Chaque département d’outre-mer a sa particularité. Les évènements actuels en Guadeloupe et un Martinique en sont l’illustration. Notre voyage récent en Guyane française (janvier 2009) nous a permis de comprendre quelques caractéristiques de ce plus vaste des départements français, qui par sa situation géographique est unique. Il faut reconnaître qu’en métropole nous ne savons presque rien de cette terre européenne en Amérique du Sud.

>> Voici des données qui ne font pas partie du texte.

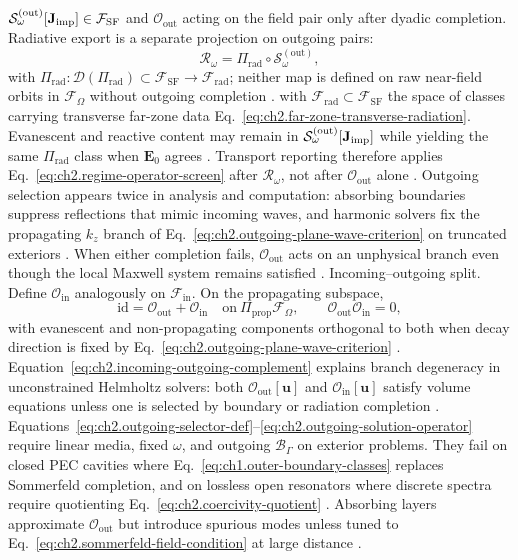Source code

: $\mathcal{S}_\omega^{\mathrm{(out)}}[\mathbf{J}_{\mathrm{imp}}]\in\mathcal{F}_{\mathrm{SF}}$ and $\mathcal{O}_{\mathrm{out}}$ acting on the field pair only after dyadic completion.
Radiative export is a separate projection on outgoing pairs:
\begin{equation}
\label{eq:ch2.rad-projection-composition}
\mathcal{R}_\omega
=
\Pi_{\mathrm{rad}}\circ\mathcal{S}_\omega^{\mathrm{(out)}},
\end{equation}
with $\Pi_{\mathrm{rad}}:\mathcal{D}(\Pi_{\mathrm{rad}})\subset\mathcal{F}_{\mathrm{SF}}\to\mathcal{F}_{\mathrm{rad}}$; neither map is defined on raw near-field orbits in $\mathcal{F}_\Omega$ without outgoing completion \cite{stratton1941}.
with $\mathcal{F}_{\mathrm{rad}}\subset\mathcal{F}_{\mathrm{SF}}$ the space of classes carrying transverse far-zone data Eq.~\eqref{eq:ch2.far-zone-transverse-radiation}.
Evanescent and reactive content may remain in $\mathcal{S}_\omega^{\mathrm{(out)}}[\mathbf{J}_{\mathrm{imp}}]$ while yielding the same $\Pi_{\mathrm{rad}}$ class when $\mathbf{E}_0$ agrees \cite{stratton1941}.
Transport reporting therefore applies Eq.~\eqref{eq:ch2.regime-operator-screen} after $\mathcal{R}_\omega$, not after $\mathcal{O}_{\mathrm{out}}$ alone \cite{harrington2001}.
Outgoing selection appears twice in analysis and computation: absorbing boundaries suppress
reflections that mimic incoming waves, and harmonic solvers fix the propagating
$k_z$ branch of Eq.~\eqref{eq:ch2.outgoing-plane-wave-criterion} on truncated exteriors
\cite{hansen1988,stratton1941}. When either completion fails, $\mathcal{O}_{\mathrm{out}}$ acts on
an unphysical branch even though the local Maxwell system remains satisfied \cite{harrington2001}.
Incoming--outgoing split. Define \(\mathcal{O}_{\mathrm{in}}\) analogously on \(\mathcal{F}_{\mathrm{in}}\).
On the propagating subspace,
\begin{equation}
\label{eq:ch2.incoming-outgoing-complement}
\mathrm{id}
=
\mathcal{O}_{\mathrm{out}}+\mathcal{O}_{\mathrm{in}}
\quad\text{on}\ \Pi_{\mathrm{prop}}\mathcal{F}_\Omega,
\qquad
\mathcal{O}_{\mathrm{out}}\mathcal{O}_{\mathrm{in}}=0,
\end{equation}
with evanescent and non-propagating components orthogonal to both when decay
direction is fixed by Eq.~\eqref{eq:ch2.outgoing-plane-wave-criterion}
\cite{stratton1941}. Equation~\eqref{eq:ch2.incoming-outgoing-complement}
explains branch degeneracy in unconstrained Helmholtz solvers: both
\(\mathcal{O}_{\mathrm{out}}[\mathbf{u}]\) and
\(\mathcal{O}_{\mathrm{in}}[\mathbf{u}]\) satisfy volume equations unless one is
selected by boundary or radiation completion \cite{jackson1999}.
Equations~\eqref{eq:ch2.outgoing-selector-def}--\eqref{eq:ch2.outgoing-solution-operator}
require linear media, fixed \(\omega\), and outgoing \(\mathcal{B}_\Gamma\) on
exterior problems. They fail on closed PEC cavities where
Eq.~\eqref{eq:ch1.outer-boundary-classes} replaces Sommerfeld completion, and on
lossless open resonators where discrete spectra require quotienting
Eq.~\eqref{eq:ch2.coercivity-quotient} \cite{stratton1941}.
Absorbing layers approximate \(\mathcal{O}_{\mathrm{out}}\) but introduce spurious
modes unless tuned to Eq.~\eqref{eq:ch2.sommerfeld-field-condition} at large distance
\cite{harrington2001}.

Couverte à 96% de forêt équatoriale, encore très peu fragmentée, riche
d’une diversité biologique et culturelle exceptionnelle, la Guyane
mérite mieux que l’indifférence. A l’heure où la présidence française
propose au géant brésilien un partenariat aux contours indéfini pour
encourager la recherche sur la biodiversité, des échanges avec des
acteurs de la société guyanaise nous ont convaincu que la société
civile française devrait s’intéresser à ce territoire et à ses
populations. Nous évoquerons dans cet article une seule des questions
qui se posent sur ce territoire, une question qui n’est souvent évoquée
qu’à demi-mots par les pouvoirs publics, alors qu’elle apparaît
fondamentale dans la gestion des risques écologiques, sanitaires et
sociaux du département.
L’orpaillage connait en effet depuis les années 1990. un boom sans
précédent en Guyane. C’est l’annonce imprudente d’importants gisements
d’or dans ce département français, qui a immédiatement provoqué une
nouvelle ruée. Les chercheurs viennent de Guyane et de tous les pays
limitrophes et de la région (Amérique du Sud, Caraïbes). Depuis la
conquête de l’Amérique, le mythe de l’Eldorado ne semble pas avoir
faibli. Ce métal précieux attire toujours autant des personnes, qui y
voient l’opportunité d’échapper rapidement à la misère. Or c’est
souvent une illusion, car l’or profite surtout à ceux qui ont ou savent
prendre des positions établies dans cette filière, légalement ou
illégalement, et très peu souvent aux chercheurs aux pieds nus, venus
du Brésil ou d’ailleurs.
On connaît les chiffres seulement approximativement, puisqu’une grande
partie de l’exploitation du minerai précieux est illégale. En 2008,
seulement 20 personnes ont obtenu des permis légaux, contre quelques
centaines les années précédentes. Des milliers d’autres mènent cette
activité illégalement. Ce sont environ 30 tonnes d’or qui sont
produites par an dans les 3 Guyanes, mais c’est sans doute en Guyane
française qu’il est le plus concentré et le plus facile d’accès, comme
le montrent les cartes publiées par le Bureau de Recherches Géologiques
et Minières.
Les orpailleurs sont souvent des migrants venus de pays voisins par
toute sorte de voies : Brésil, autres pays d’Amérique du Sud et bassin
carribéen. Ils s’enfoncent dans les parties les plus reculées de la
forêt, près du Rio Maroni, et tentent à leur tour leur chance. Au
mieux, ils trouveront quelques kilogrammes par an, ce qui n’en feront
pas des personnes riches, mais leur permettront de survivre. Mais la
recherche de l’or pollue l’écosystème forestier, et contamine les
amérindiens de certaines parties du territoire, en touchant d’abord les
plus faibles : enfants, vieillard et femmes enceintes.
Comment ? Le processus,
quoique complexe, est de mieux en mieux compris, et les recherches
scientifiques récentes permettent de préciser comment l’orpaillage
contribue à la contamination des écosystèmes et de la chaîne
alimentaire. En voici une présentation synthétique, en l’état actuel de
la recherche.
Le sol guyanais est naturellement riche en mercure, peut-être la
conséquence d’activités volcaniques au cours des ères géologiques
antérieures. En conditions naturelles, il y a dans le sol à la fois
fixation et libération de ce mercure. La déforestation et l’orpaillage
contribuent fortement à la libération de ce mercure, et favorisent la
méthylisation du mercure, qui contamine la chaîne alimentaire.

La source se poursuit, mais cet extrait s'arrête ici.